The director of vehicle safety research at the University of Iowa suggests it should be illegal for teenagers to text or talk on their cell phones in the first six months that they have a driver’s license. Dan McGehee says while cell phones are a distraction for anyone behind the wheel, research shows cell phones are a much greater distraction for rookie drivers.

"When you’re early on in licensure you’re still gaining the vital vehicle control and sort of traffic rules and so forth, then when you add in a cell phone, a text message — typing or receiving — it adds another burden to the drive," McGehee says. McGehee also suggests that during the first six months of driving, teenagers should not be allowed to have a passenger in the car, nor should teens be allowed to drive after 10 o’clock at night.
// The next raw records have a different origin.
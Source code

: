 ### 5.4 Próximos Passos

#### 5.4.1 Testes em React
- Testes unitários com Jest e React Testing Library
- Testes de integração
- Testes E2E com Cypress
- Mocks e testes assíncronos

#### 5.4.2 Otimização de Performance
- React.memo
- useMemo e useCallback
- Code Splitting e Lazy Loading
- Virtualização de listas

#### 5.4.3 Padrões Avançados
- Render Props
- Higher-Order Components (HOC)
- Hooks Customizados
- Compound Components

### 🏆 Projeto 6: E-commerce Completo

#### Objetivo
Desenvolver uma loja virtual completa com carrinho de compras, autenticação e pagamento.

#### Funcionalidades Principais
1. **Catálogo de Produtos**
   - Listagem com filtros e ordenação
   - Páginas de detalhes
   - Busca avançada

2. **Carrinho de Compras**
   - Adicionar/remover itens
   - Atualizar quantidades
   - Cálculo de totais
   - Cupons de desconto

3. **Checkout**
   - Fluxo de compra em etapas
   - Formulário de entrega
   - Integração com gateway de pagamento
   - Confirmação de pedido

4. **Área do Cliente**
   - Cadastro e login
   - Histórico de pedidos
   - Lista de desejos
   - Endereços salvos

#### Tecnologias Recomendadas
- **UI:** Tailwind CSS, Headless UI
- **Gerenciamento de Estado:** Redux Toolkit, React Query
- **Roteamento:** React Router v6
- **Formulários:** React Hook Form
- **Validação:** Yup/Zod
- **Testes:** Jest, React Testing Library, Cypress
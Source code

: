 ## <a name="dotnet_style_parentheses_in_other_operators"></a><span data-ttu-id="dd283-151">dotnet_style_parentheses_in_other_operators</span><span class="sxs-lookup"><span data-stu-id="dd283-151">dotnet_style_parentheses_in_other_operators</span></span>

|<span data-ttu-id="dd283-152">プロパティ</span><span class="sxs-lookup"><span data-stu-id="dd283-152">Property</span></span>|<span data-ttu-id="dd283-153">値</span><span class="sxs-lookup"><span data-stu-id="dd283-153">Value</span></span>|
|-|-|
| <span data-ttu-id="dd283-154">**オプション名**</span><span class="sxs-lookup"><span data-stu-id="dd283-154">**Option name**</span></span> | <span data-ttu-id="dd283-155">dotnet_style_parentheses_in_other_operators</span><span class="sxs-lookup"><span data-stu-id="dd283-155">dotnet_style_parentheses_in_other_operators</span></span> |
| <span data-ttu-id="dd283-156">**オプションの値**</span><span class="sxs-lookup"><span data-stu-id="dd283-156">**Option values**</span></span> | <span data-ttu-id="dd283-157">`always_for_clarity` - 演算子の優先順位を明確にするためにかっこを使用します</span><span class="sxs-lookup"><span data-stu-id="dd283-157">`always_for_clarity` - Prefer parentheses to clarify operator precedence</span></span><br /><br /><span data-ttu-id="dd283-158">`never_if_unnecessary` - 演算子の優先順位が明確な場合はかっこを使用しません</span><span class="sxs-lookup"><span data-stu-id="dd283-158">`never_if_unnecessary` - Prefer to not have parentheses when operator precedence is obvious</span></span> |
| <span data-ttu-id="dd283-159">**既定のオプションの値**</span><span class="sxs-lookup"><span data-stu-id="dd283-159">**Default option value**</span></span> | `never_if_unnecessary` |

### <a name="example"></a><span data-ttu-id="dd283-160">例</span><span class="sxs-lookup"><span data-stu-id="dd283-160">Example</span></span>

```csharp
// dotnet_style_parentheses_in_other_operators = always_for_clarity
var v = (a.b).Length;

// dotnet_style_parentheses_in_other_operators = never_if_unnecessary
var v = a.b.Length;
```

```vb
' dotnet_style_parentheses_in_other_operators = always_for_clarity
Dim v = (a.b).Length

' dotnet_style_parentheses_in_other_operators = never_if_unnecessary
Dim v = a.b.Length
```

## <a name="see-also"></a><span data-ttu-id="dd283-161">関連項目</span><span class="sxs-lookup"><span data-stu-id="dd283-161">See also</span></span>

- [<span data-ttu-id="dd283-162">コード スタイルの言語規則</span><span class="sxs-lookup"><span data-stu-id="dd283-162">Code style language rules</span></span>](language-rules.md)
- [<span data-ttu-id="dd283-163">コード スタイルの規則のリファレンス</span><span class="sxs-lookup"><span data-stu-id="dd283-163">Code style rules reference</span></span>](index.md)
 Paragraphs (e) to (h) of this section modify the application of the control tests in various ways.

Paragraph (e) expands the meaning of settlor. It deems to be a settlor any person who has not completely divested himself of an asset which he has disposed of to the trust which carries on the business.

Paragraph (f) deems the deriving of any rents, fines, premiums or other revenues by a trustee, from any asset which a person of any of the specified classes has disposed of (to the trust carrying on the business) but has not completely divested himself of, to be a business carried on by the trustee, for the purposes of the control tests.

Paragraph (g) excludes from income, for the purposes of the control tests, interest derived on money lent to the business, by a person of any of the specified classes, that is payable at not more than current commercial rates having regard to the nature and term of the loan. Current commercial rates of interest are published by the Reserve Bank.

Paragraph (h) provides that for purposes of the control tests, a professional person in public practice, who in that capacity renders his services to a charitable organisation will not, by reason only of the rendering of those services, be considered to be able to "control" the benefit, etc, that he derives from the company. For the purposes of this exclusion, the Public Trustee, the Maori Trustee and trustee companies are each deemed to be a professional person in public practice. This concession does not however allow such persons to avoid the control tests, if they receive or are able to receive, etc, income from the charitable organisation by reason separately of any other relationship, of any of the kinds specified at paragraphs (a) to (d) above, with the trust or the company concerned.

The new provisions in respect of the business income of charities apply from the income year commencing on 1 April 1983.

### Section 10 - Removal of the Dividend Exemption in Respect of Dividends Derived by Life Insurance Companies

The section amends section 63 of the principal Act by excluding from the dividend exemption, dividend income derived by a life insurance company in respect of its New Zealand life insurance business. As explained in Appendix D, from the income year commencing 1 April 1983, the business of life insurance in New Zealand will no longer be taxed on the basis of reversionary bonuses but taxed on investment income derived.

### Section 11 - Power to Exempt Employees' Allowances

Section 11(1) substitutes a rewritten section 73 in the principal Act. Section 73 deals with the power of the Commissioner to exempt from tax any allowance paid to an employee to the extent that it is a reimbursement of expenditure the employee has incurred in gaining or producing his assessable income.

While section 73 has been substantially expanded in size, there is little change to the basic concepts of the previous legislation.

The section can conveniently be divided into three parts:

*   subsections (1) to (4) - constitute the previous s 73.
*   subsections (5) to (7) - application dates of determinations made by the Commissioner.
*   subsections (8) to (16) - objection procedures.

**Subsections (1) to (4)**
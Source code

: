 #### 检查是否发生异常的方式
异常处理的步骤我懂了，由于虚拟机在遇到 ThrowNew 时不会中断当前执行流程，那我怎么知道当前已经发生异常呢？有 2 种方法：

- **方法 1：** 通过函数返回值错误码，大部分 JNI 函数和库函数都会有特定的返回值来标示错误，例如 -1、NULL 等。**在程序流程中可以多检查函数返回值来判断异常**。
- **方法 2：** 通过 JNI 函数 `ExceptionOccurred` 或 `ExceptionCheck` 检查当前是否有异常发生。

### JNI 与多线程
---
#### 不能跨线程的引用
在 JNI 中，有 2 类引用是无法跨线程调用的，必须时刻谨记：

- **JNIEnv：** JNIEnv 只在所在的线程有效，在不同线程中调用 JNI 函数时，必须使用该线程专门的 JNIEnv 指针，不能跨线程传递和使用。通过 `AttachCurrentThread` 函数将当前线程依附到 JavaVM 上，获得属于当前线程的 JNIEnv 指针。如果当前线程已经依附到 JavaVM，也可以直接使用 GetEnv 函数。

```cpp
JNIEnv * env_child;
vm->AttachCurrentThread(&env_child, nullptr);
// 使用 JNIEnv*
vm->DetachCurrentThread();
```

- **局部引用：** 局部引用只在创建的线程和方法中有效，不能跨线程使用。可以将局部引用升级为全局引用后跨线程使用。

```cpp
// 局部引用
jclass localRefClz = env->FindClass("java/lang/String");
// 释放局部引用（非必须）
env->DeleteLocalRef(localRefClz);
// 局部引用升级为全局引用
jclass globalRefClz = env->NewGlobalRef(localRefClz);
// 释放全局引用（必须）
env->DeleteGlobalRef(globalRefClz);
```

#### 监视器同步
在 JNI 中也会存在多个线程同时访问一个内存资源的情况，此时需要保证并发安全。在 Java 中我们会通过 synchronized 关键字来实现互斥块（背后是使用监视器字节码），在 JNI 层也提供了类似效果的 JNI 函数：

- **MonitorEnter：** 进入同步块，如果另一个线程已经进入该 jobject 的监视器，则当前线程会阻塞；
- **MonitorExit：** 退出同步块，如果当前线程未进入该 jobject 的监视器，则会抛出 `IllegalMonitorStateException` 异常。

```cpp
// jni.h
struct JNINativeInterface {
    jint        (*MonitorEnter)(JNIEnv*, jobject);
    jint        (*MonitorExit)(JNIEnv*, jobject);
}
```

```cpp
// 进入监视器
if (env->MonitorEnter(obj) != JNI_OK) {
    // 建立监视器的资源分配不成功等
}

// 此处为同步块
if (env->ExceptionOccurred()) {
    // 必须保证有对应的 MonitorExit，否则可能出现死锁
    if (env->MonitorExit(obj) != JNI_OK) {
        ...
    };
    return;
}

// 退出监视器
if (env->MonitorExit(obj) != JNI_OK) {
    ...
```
"Teenagers live to drive and I think it’s our responsibility to make sure they live to drive another day," McGehee says. According to McGehee, there’s been a 38 percent decline in teen driving fatalities in North Carolina after that state imposed new restrictions on teen drivers. McGehee was at the statehouse Tuesday and showed a small group of lawmakers a video of a rural Tiffin teenager who was composing a text message as she drove more than 40 miles an hour — without watching the road — and who nearly struck a telephone poll.

"Many people make the comparison that, well, eating a cheeseburger is very distracting, but you don’t eat a cheeseburger for 45 minutes on the way to school every day," McGehee says. McGehee showed lawmakers videos of texting teens involved in several wrecks and near-misses. The videos came from "Drive Cams" the university has placed in vehicles used by 24 Clear Creek Amana students.